Records for the task:
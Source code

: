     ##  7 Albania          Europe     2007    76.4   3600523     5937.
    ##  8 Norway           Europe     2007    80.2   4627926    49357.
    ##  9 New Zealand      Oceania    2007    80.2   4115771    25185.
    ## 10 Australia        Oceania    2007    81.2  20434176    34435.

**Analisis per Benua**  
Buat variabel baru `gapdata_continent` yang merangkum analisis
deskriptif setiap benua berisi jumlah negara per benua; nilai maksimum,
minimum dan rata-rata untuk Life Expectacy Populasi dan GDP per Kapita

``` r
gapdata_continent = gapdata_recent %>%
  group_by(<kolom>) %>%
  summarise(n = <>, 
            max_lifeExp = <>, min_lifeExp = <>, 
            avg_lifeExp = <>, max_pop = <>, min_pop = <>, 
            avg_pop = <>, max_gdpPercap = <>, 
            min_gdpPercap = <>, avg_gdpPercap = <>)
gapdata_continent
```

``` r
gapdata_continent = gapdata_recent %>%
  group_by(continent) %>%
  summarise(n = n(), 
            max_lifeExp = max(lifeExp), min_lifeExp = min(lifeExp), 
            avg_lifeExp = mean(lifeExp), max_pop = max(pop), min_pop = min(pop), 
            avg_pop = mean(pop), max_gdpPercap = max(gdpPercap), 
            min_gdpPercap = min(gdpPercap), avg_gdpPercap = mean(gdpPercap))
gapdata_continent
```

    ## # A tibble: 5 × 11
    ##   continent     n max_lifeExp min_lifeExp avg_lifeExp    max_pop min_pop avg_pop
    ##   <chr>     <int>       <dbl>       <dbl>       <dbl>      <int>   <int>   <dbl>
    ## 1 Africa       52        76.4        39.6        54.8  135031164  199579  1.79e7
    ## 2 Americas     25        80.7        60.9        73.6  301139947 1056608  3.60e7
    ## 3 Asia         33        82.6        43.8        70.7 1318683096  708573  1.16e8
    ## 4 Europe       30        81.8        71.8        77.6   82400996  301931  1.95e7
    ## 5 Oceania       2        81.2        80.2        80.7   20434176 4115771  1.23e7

What is being asked: Return every line of the material word for word.

Result of this task:
Source code

:     ##  7 Albania          Europe     2007    76.4   3600523     5937.
    ##  8 Norway           Europe     2007    80.2   4627926    49357.
    ##  9 New Zealand      Oceania    2007    80.2   4115771    25185.
    ## 10 Australia        Oceania    2007    81.2  20434176    34435.

**Analisis per Benua**  
Buat variabel baru `gapdata_continent` yang merangkum analisis
deskriptif setiap benua berisi jumlah negara per benua; nilai maksimum,
minimum dan rata-rata untuk Life Expectacy Populasi dan GDP per Kapita

``` r
gapdata_continent = gapdata_recent %>%
  group_by(<kolom>) %>%
  summarise(n = <>, 
            max_lifeExp = <>, min_lifeExp = <>, 
            avg_lifeExp = <>, max_pop = <>, min_pop = <>, 
            avg_pop = <>, max_gdpPercap = <>, 
            min_gdpPercap = <>, avg_gdpPercap = <>)
gapdata_continent
```

``` r
gapdata_continent = gapdata_recent %>%
  group_by(continent) %>%
  summarise(n = n(), 
            max_lifeExp = max(lifeExp), min_lifeExp = min(lifeExp), 
            avg_lifeExp = mean(lifeExp), max_pop = max(pop), min_pop = min(pop), 
            avg_pop = mean(pop), max_gdpPercap = max(gdpPercap), 
            min_gdpPercap = min(gdpPercap), avg_gdpPercap = mean(gdpPercap))
gapdata_continent
```

    ## # A tibble: 5 × 11
    ##   continent     n max_lifeExp min_lifeExp avg_lifeExp    max_pop min_pop avg_pop
    ##   <chr>     <int>       <dbl>       <dbl>       <dbl>      <int>   <int>   <dbl>
    ## 1 Africa       52        76.4        39.6        54.8  135031164  199579  1.79e7
    ## 2 Americas     25        80.7        60.9        73.6  301139947 1056608  3.60e7
    ## 3 Asia         33        82.6        43.8        70.7 1318683096  708573  1.16e8
    ## 4 Europe       30        81.8        71.8        77.6   82400996  301931  1.95e7
    ## 5 Oceania       2        81.2        80.2        80.7   20434176 4115771  1.23e7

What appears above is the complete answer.